Generally, the biggest threat to the persistence of corals is climate change (Hoegh-Guldberg et al. 2017, Hughes et al. 2017, Sully et al. 2019), and more specifically - ocean warming and marine heatwaves that are leading to an increase in the frequency and intensity of events of anomalously high water temperatures (Hoegh-Guldberg et al. 2019, Laufkötter et al. 2020). Under anomalously high temperatures, the symbiotic relationship between corals and their photosynthetic symbionts is disrupted, and many corals begin to bleach (Glynn 1996, Hoegh-Guldberg et al. 1999, Warner et al. 1999, Loya et al. 2001). Mass bleaching events resulting from thermal stress have become increasingly common in the last two decades and may lead to widespread coral mortality and changes in overall reef community over large areas (Loya et al. 2001, Graham et al. 2015, Hughes et al. 2018, Safaie et al. 2018, Stuart-Smith et al. 2018, McClanahan et al. 2019, Sully et al. 2019).

Superimposed on thermal stress and bleaching are additional stressors that can either directly threaten corals or exacerbate coral mortality after thermal stress (Kennedy et al. 2013, MacNeil et al. 2019, Abelson et al. 2020, Donovan et al. 2021, Knowlton et al. 2021). For example, increasing number of storms per season, overfishing, high levels of nutrients, and other kinds of pollution are steadily increasing in magnitude and threatening coral reefs (Wiedenmann et al. 2013, Zaneveld et al. 2016, MacNeil et al. 2019, Donovan et al. 2020). Moreover, in some localities, increased amounts of outbreaks of the corallivorous sea star, crown of thorns, can cause substantial damage to the reef, contributing to the overall decline and reef destruction (Saponari et al. 2015, Pratchett et al. 2017).

The prevalence of coral disease is also rising (Aronson and Precht 2001, Rosenberg and Loya 2004, Sutherland et al. 2004, Weil et al. 2012, Maynard et al. 2015), especially in the Caribbean (Aronson and Precht 2001, Precht et al. 2016, Aeby et al. 2019, Alvarez-Filip et al. 2019, Muller et al. 2020). The increasing spatial spread and extent of diseases are associated with ocean warming (Muller et al. 2008, Ruiz-Moreno et al. 2012, Randall and van Woesik 2015) and additional anthropogenic stressors (Vega Thurber et al. 2014, Maynard et al. 2015). The escalating impacts of global warming alongside the ongoing increases in local anthropogenic stressors and diseases are causing fundamental changes to coral reefs and place entire reef systems at a high risk of collapse.

Recommended conservation measures include specific localised habitat protection and awareness raising in the region. This species is considered in the U.S. Endangered Species Act (Meadows 2014).

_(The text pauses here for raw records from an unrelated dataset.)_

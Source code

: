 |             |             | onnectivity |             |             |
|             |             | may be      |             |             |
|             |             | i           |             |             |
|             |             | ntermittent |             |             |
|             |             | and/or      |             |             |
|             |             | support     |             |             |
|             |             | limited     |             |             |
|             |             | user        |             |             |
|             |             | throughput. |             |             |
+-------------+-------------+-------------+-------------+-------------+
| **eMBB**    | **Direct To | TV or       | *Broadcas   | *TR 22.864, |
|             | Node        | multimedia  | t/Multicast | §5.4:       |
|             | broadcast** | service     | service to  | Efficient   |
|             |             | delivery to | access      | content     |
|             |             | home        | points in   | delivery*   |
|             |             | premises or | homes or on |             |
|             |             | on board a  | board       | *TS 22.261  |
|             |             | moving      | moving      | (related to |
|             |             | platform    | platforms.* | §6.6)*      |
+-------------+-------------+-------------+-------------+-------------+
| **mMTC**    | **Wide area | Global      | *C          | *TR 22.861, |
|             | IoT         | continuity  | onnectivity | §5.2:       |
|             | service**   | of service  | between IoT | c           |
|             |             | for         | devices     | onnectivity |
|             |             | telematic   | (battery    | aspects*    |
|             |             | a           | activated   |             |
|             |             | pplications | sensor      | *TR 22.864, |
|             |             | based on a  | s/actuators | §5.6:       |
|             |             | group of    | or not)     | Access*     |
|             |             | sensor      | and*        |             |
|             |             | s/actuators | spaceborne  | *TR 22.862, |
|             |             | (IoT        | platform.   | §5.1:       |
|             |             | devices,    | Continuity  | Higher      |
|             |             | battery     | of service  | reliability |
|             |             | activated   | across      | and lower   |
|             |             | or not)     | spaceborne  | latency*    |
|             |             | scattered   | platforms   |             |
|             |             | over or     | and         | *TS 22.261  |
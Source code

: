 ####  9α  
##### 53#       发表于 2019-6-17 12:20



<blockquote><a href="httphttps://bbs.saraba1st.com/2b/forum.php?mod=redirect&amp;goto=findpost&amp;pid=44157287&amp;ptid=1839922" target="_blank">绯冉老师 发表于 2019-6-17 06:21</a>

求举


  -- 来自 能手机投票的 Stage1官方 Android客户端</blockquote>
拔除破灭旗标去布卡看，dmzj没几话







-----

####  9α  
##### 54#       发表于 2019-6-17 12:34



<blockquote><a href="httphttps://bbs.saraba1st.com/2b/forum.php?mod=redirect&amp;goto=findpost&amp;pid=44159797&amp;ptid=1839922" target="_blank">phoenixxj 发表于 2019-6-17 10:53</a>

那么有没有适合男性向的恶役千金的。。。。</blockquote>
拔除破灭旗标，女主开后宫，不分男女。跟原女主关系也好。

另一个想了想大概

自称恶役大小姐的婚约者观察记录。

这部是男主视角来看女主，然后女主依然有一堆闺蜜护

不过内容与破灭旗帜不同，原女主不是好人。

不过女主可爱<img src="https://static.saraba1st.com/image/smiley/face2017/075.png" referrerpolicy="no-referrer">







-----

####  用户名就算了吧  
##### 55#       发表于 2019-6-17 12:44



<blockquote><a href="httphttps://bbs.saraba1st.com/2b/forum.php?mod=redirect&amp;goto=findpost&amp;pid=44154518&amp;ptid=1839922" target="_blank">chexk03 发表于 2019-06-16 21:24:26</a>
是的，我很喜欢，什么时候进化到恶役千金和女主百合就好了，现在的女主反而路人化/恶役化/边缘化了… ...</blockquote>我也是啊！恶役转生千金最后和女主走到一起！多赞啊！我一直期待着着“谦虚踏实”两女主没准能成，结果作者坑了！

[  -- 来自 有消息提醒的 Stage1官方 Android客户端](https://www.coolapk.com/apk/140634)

All stony corals (Order: Scleractinia) are listed on CITES Appendix II, and under Annex B of the European Union Wildlife Trade Regulations. Moreover, several countries (e.g., India, Israel, Jordan, Djibouti, and the Philippines) at various stages have banned either the trade or the export of CITES II listed species, which includes all stony corals.

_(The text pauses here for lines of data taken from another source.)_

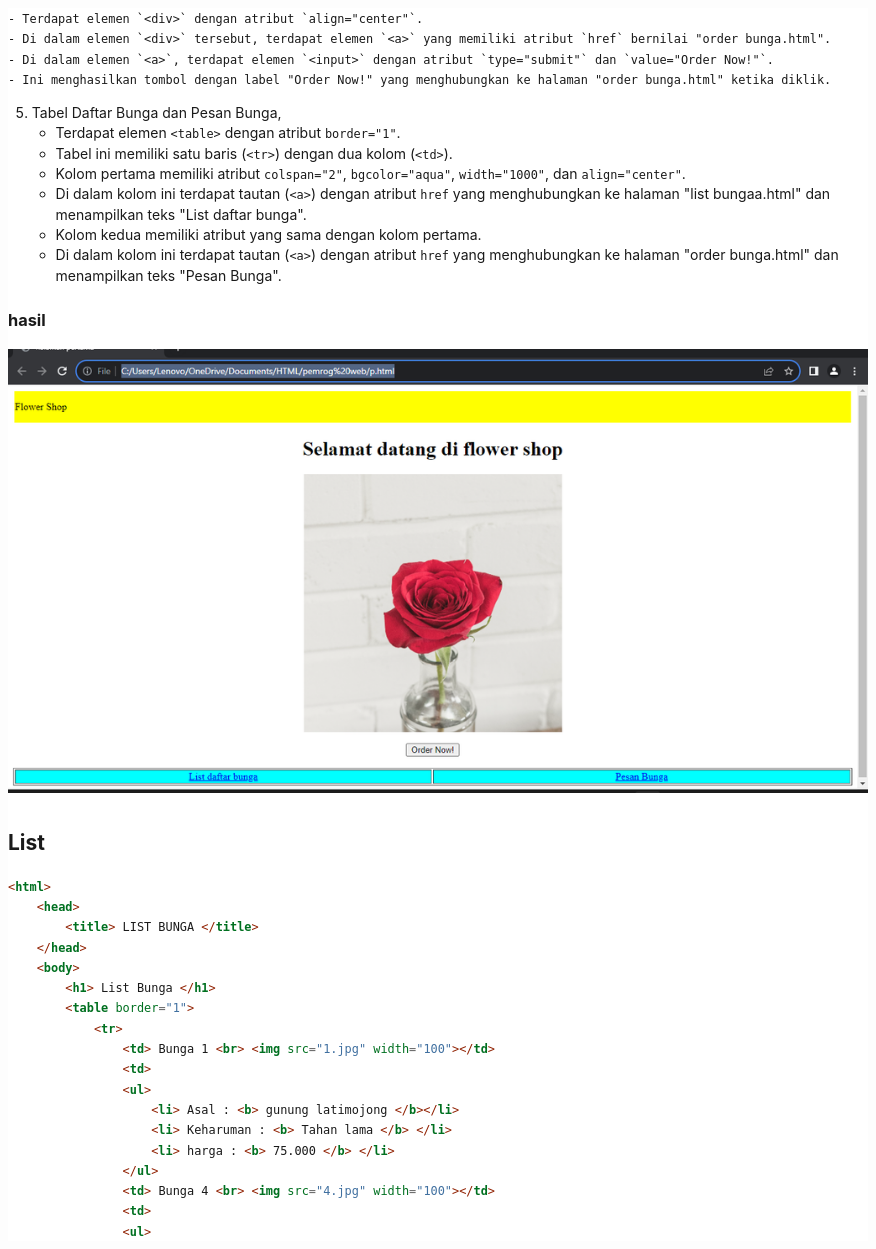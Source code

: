     - Terdapat elemen `<div>` dengan atribut `align="center"`.
    - Di dalam elemen `<div>` tersebut, terdapat elemen `<a>` yang memiliki atribut `href` bernilai "order bunga.html".
    - Di dalam elemen `<a>`, terdapat elemen `<input>` dengan atribut `type="submit"` dan `value="Order Now!"`.
    - Ini menghasilkan tombol dengan label "Order Now!" yang menghubungkan ke halaman "order bunga.html" ketika diklik.
5. Tabel Daftar Bunga dan Pesan Bunga,
    - Terdapat elemen `<table>` dengan atribut `border="1"`.
    - Tabel ini memiliki satu baris (`<tr>`) dengan dua kolom (`<td>`).
    - Kolom pertama memiliki atribut `colspan="2"`, `bgcolor="aqua"`, `width="1000"`, dan `align="center"`.
    - Di dalam kolom ini terdapat tautan (`<a>`) dengan atribut `href` yang menghubungkan ke halaman "list bungaa.html" dan menampilkan teks "List daftar bunga".
    - Kolom kedua memiliki atribut yang sama dengan kolom pertama.
    - Di dalam kolom ini terdapat tautan (`<a>`) dengan atribut `href` yang menghubungkan ke halaman "order bunga.html" dan menampilkan teks "Pesan Bunga".
### hasil
![](asettt/ss.png)
## List
```html
<html>
    <head>
        <title> LIST BUNGA </title>
    </head>
    <body>
        <h1> List Bunga </h1>
        <table border="1">
            <tr>
                <td> Bunga 1 <br> <img src="1.jpg" width="100"></td>
                <td>
                <ul>
                    <li> Asal : <b> gunung latimojong </b></li>
                    <li> Keharuman : <b> Tahan lama </b> </li>
                    <li> harga : <b> 75.000 </b> </li>
                </ul>
                <td> Bunga 4 <br> <img src="4.jpg" width="100"></td>
                <td>
                <ul>
```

Parts of this species’ range overlaps with marine protected areas. Recommended measures for conserving this species include research in fields of taxonomy, demography, ecology and habitat status, reproduction and dispersal, threats, resilience, resistance, recovery, restoration actions, establishment and management of new protected areas, expansion of protected areas, recovery management, diseases, and pathogens.